# Online shopper datasample examples
## this notebook contains some examples using Numpy, Pandas and Matplotlib


Data Source: https://archive.ics.uci.edu/ml/datasets/Online+Shoppers+Purchasing+Intention+Dataset
        
Description: <a href="..\data\Online shoppers - Description.pdf">Online shoppers - Description.pdf</a>

In [None]:
#import the tools:numpy,pandas and matplotlib
%matplotlib inline
import numpy as np
import pandas as pd
import matplotlib.pyplot as plt

In [None]:
# read the data into a pandas dataframe and show the fist five line
data = pd.read_csv("..\data\online_shoppers.csv")
data.head()

In [None]:
type(data)

In [None]:
data.columns

## Numpy examples

In [None]:
# Create a function to display the array attributes and data (optinally).  
#  Note the use of the default value for the show_data parameter.  Made
#  this part of the display optional (and off by default) to support large
#  arrays (that you wouldn't want to try to show explicitly)
def show(the_array, show_data = 0):
    print("  Dimension: {:}".format(the_array.ndim))
    print("       Size: {:}".format(the_array.size))
    print("      Shape: {:}".format(the_array.shape))    
    print("  Data Type: {:}".format(the_array.dtype))    
    print("  Item Size: {:}".format(the_array.itemsize))
    print("Data Buffer: {:}".format(the_array.data))
    if show_data:
        print(the_array)

### Show some statistics of attribute[Administrative]
#### "Administrative" is the Number of pages visited by the visitor about account management, so we want to check how the shoppers use this kind of page

In [None]:
#get a pandas series which takes column [Administrative]
ad = data['Administrative']
# ad

In [None]:
print("Max value in Administrative  : {:0.2f}  ".format(np.max(ad)))
print("Min value in Administrative  : {:0.2f} ".format(np.min(ad)))
print("Mean value in Administrative : {:0.2f} ".format(np.mean(ad)))
print("The std in Administrative    : {:0.2f} ".format(np.std(ad)))


In [None]:
# count how many shoppers at least enter Administrative page once.
print("{} shoppers at least enter Administrative page once ".format(np.count_nonzero(ad)))
# count how many shoppers at least enter Administrative page more than twice.
print("{} shoppers at least enter Administrative page more than twice ".format(np.count_nonzero(ad>2)))

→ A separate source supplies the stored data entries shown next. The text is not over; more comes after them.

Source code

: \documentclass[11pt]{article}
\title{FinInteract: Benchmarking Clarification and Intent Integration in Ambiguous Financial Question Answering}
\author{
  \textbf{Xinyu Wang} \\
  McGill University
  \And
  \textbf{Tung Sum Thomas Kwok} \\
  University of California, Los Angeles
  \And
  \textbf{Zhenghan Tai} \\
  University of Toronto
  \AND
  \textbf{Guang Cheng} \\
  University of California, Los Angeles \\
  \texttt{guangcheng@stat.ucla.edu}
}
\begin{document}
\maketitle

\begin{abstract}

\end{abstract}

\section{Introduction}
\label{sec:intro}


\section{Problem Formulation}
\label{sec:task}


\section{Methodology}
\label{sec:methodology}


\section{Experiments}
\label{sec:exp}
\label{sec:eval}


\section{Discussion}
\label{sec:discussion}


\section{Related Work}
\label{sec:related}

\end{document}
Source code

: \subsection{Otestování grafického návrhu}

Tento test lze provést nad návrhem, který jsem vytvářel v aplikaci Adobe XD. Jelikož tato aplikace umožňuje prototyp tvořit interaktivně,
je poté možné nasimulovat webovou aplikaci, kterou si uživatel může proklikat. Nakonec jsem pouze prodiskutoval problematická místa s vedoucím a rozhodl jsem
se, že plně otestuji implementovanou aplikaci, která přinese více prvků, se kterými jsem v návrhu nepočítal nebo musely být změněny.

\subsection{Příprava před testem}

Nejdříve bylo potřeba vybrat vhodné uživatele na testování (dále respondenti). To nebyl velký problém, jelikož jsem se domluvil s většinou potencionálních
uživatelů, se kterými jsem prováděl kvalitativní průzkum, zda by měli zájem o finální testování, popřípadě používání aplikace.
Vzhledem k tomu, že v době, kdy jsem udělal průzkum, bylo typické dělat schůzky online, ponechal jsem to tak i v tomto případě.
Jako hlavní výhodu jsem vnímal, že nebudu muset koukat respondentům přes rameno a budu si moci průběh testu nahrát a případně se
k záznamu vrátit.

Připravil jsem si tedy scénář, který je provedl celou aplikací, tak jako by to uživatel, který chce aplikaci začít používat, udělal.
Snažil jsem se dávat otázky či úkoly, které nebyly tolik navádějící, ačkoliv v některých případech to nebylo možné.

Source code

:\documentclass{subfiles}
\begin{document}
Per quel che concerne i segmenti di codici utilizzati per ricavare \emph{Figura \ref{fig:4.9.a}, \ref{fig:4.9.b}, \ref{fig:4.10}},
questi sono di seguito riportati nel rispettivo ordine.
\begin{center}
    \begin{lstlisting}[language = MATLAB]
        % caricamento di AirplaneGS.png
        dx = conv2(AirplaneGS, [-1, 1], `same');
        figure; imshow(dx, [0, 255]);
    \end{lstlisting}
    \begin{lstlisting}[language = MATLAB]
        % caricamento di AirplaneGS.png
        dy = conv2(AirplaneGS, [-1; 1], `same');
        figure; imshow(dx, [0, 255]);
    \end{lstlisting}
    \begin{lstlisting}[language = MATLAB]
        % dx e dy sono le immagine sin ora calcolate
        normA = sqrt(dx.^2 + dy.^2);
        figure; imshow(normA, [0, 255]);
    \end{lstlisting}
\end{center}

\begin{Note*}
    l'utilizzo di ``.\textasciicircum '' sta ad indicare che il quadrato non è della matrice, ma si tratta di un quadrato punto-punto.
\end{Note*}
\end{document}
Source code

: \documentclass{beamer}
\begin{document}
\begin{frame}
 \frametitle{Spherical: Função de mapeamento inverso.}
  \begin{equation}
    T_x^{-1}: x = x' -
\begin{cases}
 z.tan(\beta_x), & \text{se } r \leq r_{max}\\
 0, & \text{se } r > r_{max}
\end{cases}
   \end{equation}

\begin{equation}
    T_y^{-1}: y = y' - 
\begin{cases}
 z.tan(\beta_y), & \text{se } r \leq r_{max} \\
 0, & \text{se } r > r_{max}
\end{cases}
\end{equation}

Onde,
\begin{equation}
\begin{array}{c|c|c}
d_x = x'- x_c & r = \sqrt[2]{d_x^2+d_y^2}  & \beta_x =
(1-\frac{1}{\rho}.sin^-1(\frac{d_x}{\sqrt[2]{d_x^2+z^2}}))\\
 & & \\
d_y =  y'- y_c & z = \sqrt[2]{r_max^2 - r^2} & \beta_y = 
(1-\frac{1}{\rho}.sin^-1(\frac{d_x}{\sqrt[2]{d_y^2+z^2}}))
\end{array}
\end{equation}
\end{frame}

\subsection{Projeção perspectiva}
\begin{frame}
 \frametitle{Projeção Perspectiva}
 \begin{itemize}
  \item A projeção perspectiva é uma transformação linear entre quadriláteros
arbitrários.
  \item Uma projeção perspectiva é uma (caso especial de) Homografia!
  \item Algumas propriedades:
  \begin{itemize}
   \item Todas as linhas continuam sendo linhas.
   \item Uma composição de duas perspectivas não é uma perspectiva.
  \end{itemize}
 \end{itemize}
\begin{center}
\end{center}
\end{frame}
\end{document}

### Transfor several columns into Numpy array and show the array attributes
#### After transfering the columns into Numpy array, we can use the manipulation methods provided by Numpy array

In [None]:
B_and_E = np.array(data[['BounceRates','ExitRates']])
show(B_and_E)

### Data slicing for Numpy array

In [None]:
# create a data slice for the 3rd and 4th line of [BounceRates] and [ExitRates]
slice1 = B_and_E[2:4, :2]
slice1

### We may also be interested in the attribute[ProductRelated] which is the number of pages visited by visitor about product related pages
#### We will check how many shoppers visit the productrelated pages, what is the average number visited by shoppers and what is the average time spend by those shopper

In [None]:
pdct = data['ProductRelated']
# the total number of pages visited by shoppers
pdct_sum = np.sum(pdct)
# compute the number of shoppers who at least enter product related page once
pdct_nzero = np.count_nonzero(pdct)
# compute the total amount of time those shopper spend in the product related page
d_pdct_nzero = np.sum(data[pdct>0]['ProductRelated_Duration'])
# compute the average
avg = d_pdct_nzero/pdct_nzero

#print result
print("{} shoopers at least enter product related page once".format(pdct_nzero))
print("For those shoppers who at least visit product related page once, the average number of product related pages visited is {:f} ".format(pdct_sum/pdct_nzero))
print("{:0.2f} seconds those shoppers spend in the product related page".format(d_pdct_nzero))
print("The average time spend in the product related page if a shopper visit that page is {:0.2f} seconds".format(avg))

## Pandas examples

### Use Pandas describe function to see the statistics for all numerical attributes

In [None]:
data.describe()

### Use pandas embeded function to compute some statistics in attribute [Administrative]
#### We will get the same values as we we use the Numpy to computed the statistics above

In [None]:
# use pandas embeded function to compute some statistics in attribute [Administrative]
print("Max value in Administrative  : {:0.2f} ".format(data['Administrative'].max()))
print("Min value in Administrative  : {:0.2f} ".format(data['Administrative'].min()))
print("Mean value in Administrative : {:0.2f} ".format(data['Administrative'].mean()))
print("The std in Administrative    : {:0.2f}".format(data['Administrative'].std()))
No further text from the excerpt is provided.